Probability density is not necessarily consistent with the final reliability of the classification output. However, it is still expected to somehow indicate the confidence of the classification output, because the predicted probabilities are estimated based on the distribution of training samples. Actually, the output probabilities of a classifier or deep learning model have been considered as the uncertainty of classification result for the consequent analysis in many previous studies [50,51,52,53]. Therefore, the information of output probabilities is very helpful. Related work on uncertainty analysis, or the statistics of the predicted probabilities, have seldom been considered in HSI classification task before. This work provides us the new insight into the intrinsic differences between CNN and CAP, when putting the concerns of performance measure aside.

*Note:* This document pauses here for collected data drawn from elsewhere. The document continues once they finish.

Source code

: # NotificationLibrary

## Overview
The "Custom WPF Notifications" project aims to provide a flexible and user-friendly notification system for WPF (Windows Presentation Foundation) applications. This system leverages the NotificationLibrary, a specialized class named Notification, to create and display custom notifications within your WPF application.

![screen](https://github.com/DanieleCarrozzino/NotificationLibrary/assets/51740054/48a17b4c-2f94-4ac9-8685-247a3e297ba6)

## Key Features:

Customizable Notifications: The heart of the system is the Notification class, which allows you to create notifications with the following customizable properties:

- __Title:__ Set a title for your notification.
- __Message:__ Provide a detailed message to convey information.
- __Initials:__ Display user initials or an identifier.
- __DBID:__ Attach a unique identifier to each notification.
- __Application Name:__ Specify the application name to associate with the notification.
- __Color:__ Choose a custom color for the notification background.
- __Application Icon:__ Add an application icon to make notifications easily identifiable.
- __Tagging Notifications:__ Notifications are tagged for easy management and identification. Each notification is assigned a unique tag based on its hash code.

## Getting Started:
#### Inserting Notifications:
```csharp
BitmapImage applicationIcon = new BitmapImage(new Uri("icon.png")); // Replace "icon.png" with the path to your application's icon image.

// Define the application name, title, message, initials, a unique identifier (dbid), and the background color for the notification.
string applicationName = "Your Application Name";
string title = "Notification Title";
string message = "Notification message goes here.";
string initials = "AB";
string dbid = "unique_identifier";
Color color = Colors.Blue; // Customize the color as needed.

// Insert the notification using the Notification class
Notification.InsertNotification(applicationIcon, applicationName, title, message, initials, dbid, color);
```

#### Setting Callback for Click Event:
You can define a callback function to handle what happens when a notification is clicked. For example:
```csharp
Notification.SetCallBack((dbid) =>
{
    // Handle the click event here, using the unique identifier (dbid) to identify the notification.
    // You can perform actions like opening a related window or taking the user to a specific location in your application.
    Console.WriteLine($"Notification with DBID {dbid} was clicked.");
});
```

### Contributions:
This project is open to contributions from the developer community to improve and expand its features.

Label assignment relies on the credible predictions, and the maximum predicted probabilities would determine the final outputs. As shown in Figure 12, the CAP-based models show a high prediction confidence where most of the predicted maximum probabilities are fairly good. The performance of the CNN-based models may be sufficient in terms of the final accuracies. However, the predicted maximum probabilities of most samples are relatively low. For RF and SVM classifiers, their representations appear normal. We speculate that such variance may depend on the complexity of the experimental data. Based on the experimental results, both CNN and CAP produced classification results with the very high accuracy. However, the predicted probabilities of CNN are much smaller than the true reliability of its classification output. It is apparent that the presented CAP obtains a maximum probability for the category prediction and label assignment. Consequently, CAP shows much higher confidence for the predicted probabilities which has been analyzed by probability maps and uncertainty analysis (i.e., the statistical analysis). The probability map illustrates the observed spatial distribution (i.e., probability density) of the weak predictions, and the statistical analysis indicates the statistical distribution of the predicted probabilities. The weak predictions occur in the cross-area (i.e., the transitional buffer) and the areas covered by non-ground truth samples. Concerning the statistical plots, there are speculations can be given as follows: (1) if most predictions have a high probability, then the low probabilities will be outliers, and vice versa; (2) if most predictions are quite approximate, then no outliers can be identified; and (3) the floated box with its properties such as height and size may indicate a specific statistical distribution. The output probabilities may be intentionally manipulative considering the possible operations such as activation (or squashing) functions which can limit the output signal to a finite value. However, the statistical distribution is supposed to be consistent all the way. For the scope of this study, CAP shows the preferable and exceptional characteristics.

5.4. Time Consumption

The training time provides a direct measure of the computational efficiency [43], and which is also an important performance indicator for the different network structures. Network parameters play an important role in the computational complexity of deep learning models. Specifically, once the network parameters are fixed, the efficiency of every model can be determined approximately. In general, a designed network structure with a specific dataset can be used to determine the total network parameters. Accordingly, the changes in the magnitudes of network parameters would alter the training and test times. Differences in the network parameters between CNN and CAP depend primarily on the differences between the capsule layer and dense layer in terms of a comparable paradigm of network architecture design. Note that we attempt to make both network structures as comparable as possible, thus facilitating further improvement.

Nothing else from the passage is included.